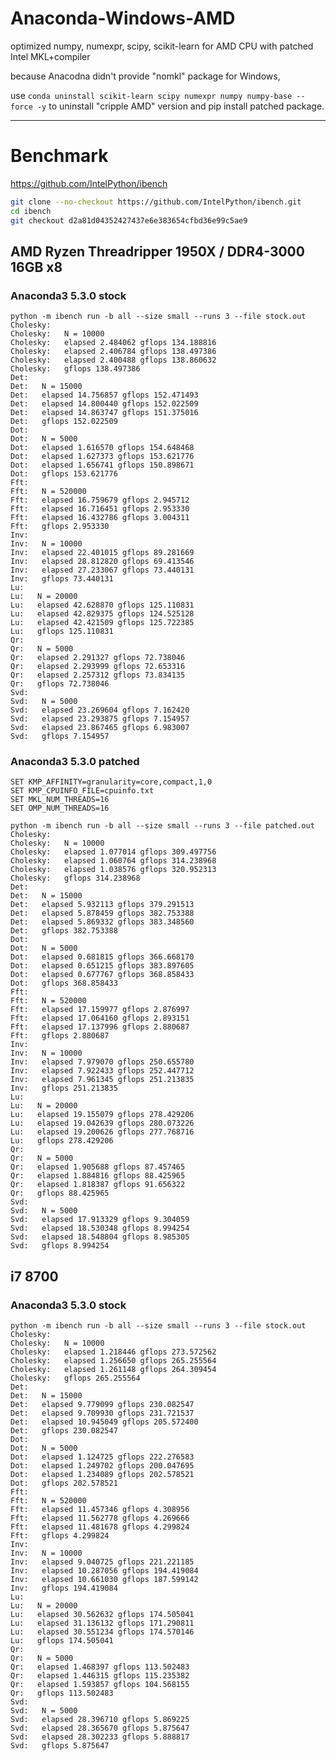 # Anaconda-Windows-AMD
optimized numpy, numexpr, scipy, scikit-learn for AMD CPU with patched Intel MKL+compiler

because Anacodna didn't provide "nomkl" package for Windows,

use `conda uninstall scikit-learn scipy numexpr numpy numpy-base --force -y` to uninstall "cripple AMD" version and pip install patched package.

----

# Benchmark

https://github.com/IntelPython/ibench

``` bash
git clone --no-checkout https://github.com/IntelPython/ibench.git
cd ibench
git checkout d2a81d04352427437e6e383654cfbd36e99c5ae9
```

## AMD Ryzen Threadripper 1950X / DDR4-3000 16GB x8

### Anaconda3 5.3.0 stock

	python -m ibench run -b all --size small --runs 3 --file stock.out
	Cholesky:
	Cholesky:   N = 10000
	Cholesky:   elapsed 2.484062 gflops 134.188816
	Cholesky:   elapsed 2.406784 gflops 138.497386
	Cholesky:   elapsed 2.400488 gflops 138.860632
	Cholesky:   gflops 138.497386
	Det:
	Det:   N = 15000
	Det:   elapsed 14.756857 gflops 152.471493
	Det:   elapsed 14.800440 gflops 152.022509
	Det:   elapsed 14.863747 gflops 151.375016
	Det:   gflops 152.022509
	Dot:
	Dot:   N = 5000
	Dot:   elapsed 1.616570 gflops 154.648468
	Dot:   elapsed 1.627373 gflops 153.621776
	Dot:   elapsed 1.656741 gflops 150.898671
	Dot:   gflops 153.621776
	Fft:
	Fft:   N = 520000
	Fft:   elapsed 16.759679 gflops 2.945712
	Fft:   elapsed 16.716451 gflops 2.953330
	Fft:   elapsed 16.432786 gflops 3.004311
	Fft:   gflops 2.953330
	Inv:
	Inv:   N = 10000
	Inv:   elapsed 22.401015 gflops 89.281669
	Inv:   elapsed 28.812820 gflops 69.413546
	Inv:   elapsed 27.233067 gflops 73.440131
	Inv:   gflops 73.440131
	Lu:
	Lu:   N = 20000
	Lu:   elapsed 42.628870 gflops 125.110831
	Lu:   elapsed 42.829375 gflops 124.525128
	Lu:   elapsed 42.421509 gflops 125.722385
	Lu:   gflops 125.110831
	Qr:
	Qr:   N = 5000
	Qr:   elapsed 2.291327 gflops 72.738046
	Qr:   elapsed 2.293999 gflops 72.653316
	Qr:   elapsed 2.257312 gflops 73.834135
	Qr:   gflops 72.738046
	Svd:
	Svd:   N = 5000
	Svd:   elapsed 23.269604 gflops 7.162420
	Svd:   elapsed 23.293875 gflops 7.154957
	Svd:   elapsed 23.867465 gflops 6.983007
	Svd:   gflops 7.154957

### Anaconda3 5.3.0 patched

```
SET KMP_AFFINITY=granularity=core,compact,1,0
SET KMP_CPUINFO_FILE=cpuinfo.txt
SET MKL_NUM_THREADS=16
SET OMP_NUM_THREADS=16
```

	python -m ibench run -b all --size small --runs 3 --file patched.out
	Cholesky:
	Cholesky:   N = 10000
	Cholesky:   elapsed 1.077014 gflops 309.497756
	Cholesky:   elapsed 1.060764 gflops 314.238968
	Cholesky:   elapsed 1.038576 gflops 320.952313
	Cholesky:   gflops 314.238968
	Det:
	Det:   N = 15000
	Det:   elapsed 5.932113 gflops 379.291513
	Det:   elapsed 5.878459 gflops 382.753388
	Det:   elapsed 5.869332 gflops 383.348560
	Det:   gflops 382.753388
	Dot:
	Dot:   N = 5000
	Dot:   elapsed 0.681815 gflops 366.668170
	Dot:   elapsed 0.651215 gflops 383.897605
	Dot:   elapsed 0.677767 gflops 368.858433
	Dot:   gflops 368.858433
	Fft:
	Fft:   N = 520000
	Fft:   elapsed 17.159977 gflops 2.876997
	Fft:   elapsed 17.064160 gflops 2.893151
	Fft:   elapsed 17.137996 gflops 2.880687
	Fft:   gflops 2.880687
	Inv:
	Inv:   N = 10000
	Inv:   elapsed 7.979070 gflops 250.655780
	Inv:   elapsed 7.922433 gflops 252.447712
	Inv:   elapsed 7.961345 gflops 251.213835
	Inv:   gflops 251.213835
	Lu:
	Lu:   N = 20000
	Lu:   elapsed 19.155079 gflops 278.429206
	Lu:   elapsed 19.042639 gflops 280.073226
	Lu:   elapsed 19.200626 gflops 277.768716
	Lu:   gflops 278.429206
	Qr:
	Qr:   N = 5000
	Qr:   elapsed 1.905688 gflops 87.457465
	Qr:   elapsed 1.884816 gflops 88.425965
	Qr:   elapsed 1.818387 gflops 91.656322
	Qr:   gflops 88.425965
	Svd:
	Svd:   N = 5000
	Svd:   elapsed 17.913329 gflops 9.304059
	Svd:   elapsed 18.530348 gflops 8.994254
	Svd:   elapsed 18.548804 gflops 8.985305
	Svd:   gflops 8.994254

## i7 8700

### Anaconda3 5.3.0 stock

	python -m ibench run -b all --size small --runs 3 --file stock.out
	Cholesky:
	Cholesky:   N = 10000
	Cholesky:   elapsed 1.218446 gflops 273.572562
	Cholesky:   elapsed 1.256650 gflops 265.255564
	Cholesky:   elapsed 1.261148 gflops 264.309454
	Cholesky:   gflops 265.255564
	Det:
	Det:   N = 15000
	Det:   elapsed 9.779099 gflops 230.082547
	Det:   elapsed 9.709930 gflops 231.721537
	Det:   elapsed 10.945049 gflops 205.572400
	Det:   gflops 230.082547
	Dot:
	Dot:   N = 5000
	Dot:   elapsed 1.124725 gflops 222.276583
	Dot:   elapsed 1.249702 gflops 200.047695
	Dot:   elapsed 1.234089 gflops 202.578521
	Dot:   gflops 202.578521
	Fft:
	Fft:   N = 520000
	Fft:   elapsed 11.457346 gflops 4.308956
	Fft:   elapsed 11.562778 gflops 4.269666
	Fft:   elapsed 11.481678 gflops 4.299824
	Fft:   gflops 4.299824
	Inv:
	Inv:   N = 10000
	Inv:   elapsed 9.040725 gflops 221.221185
	Inv:   elapsed 10.287056 gflops 194.419084
	Inv:   elapsed 10.661030 gflops 187.599142
	Inv:   gflops 194.419084
	Lu:
	Lu:   N = 20000
	Lu:   elapsed 30.562632 gflops 174.505041
	Lu:   elapsed 31.136132 gflops 171.290811
	Lu:   elapsed 30.551234 gflops 174.570146
	Lu:   gflops 174.505041
	Qr:
	Qr:   N = 5000
	Qr:   elapsed 1.468397 gflops 113.502483
	Qr:   elapsed 1.446315 gflops 115.235382
	Qr:   elapsed 1.593857 gflops 104.568155
	Qr:   gflops 113.502483
	Svd:
	Svd:   N = 5000
	Svd:   elapsed 28.396710 gflops 5.869225
	Svd:   elapsed 28.365670 gflops 5.875647
	Svd:   elapsed 28.302233 gflops 5.888817
	Svd:   gflops 5.875647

+-------+

What is needed – Please give back exactly the lines from the first line of the records above through the line containing "2.406784 gflops 138.497386", only those and both included, with the pictures removed.

Written response –
 # Anaconda-Windows-AMD
optimized numpy, numexpr, scipy, scikit-learn for AMD CPU with patched Intel MKL+compiler

because Anacodna didn't provide "nomkl" package for Windows,

use `conda uninstall scikit-learn scipy numexpr numpy numpy-base --force -y` to uninstall "cripple AMD" version and pip install patched package.

----

# Benchmark

https://github.com/IntelPython/ibench

``` bash
git clone --no-checkout https://github.com/IntelPython/ibench.git
cd ibench
git checkout d2a81d04352427437e6e383654cfbd36e99c5ae9
```

## AMD Ryzen Threadripper 1950X / DDR4-3000 16GB x8

### Anaconda3 5.3.0 stock

	python -m ibench run -b all --size small --runs 3 --file stock.out
	Cholesky:
	Cholesky:   N = 10000
	Cholesky:   elapsed 2.484062 gflops 134.188816
	Cholesky:   elapsed 2.406784 gflops 138.497386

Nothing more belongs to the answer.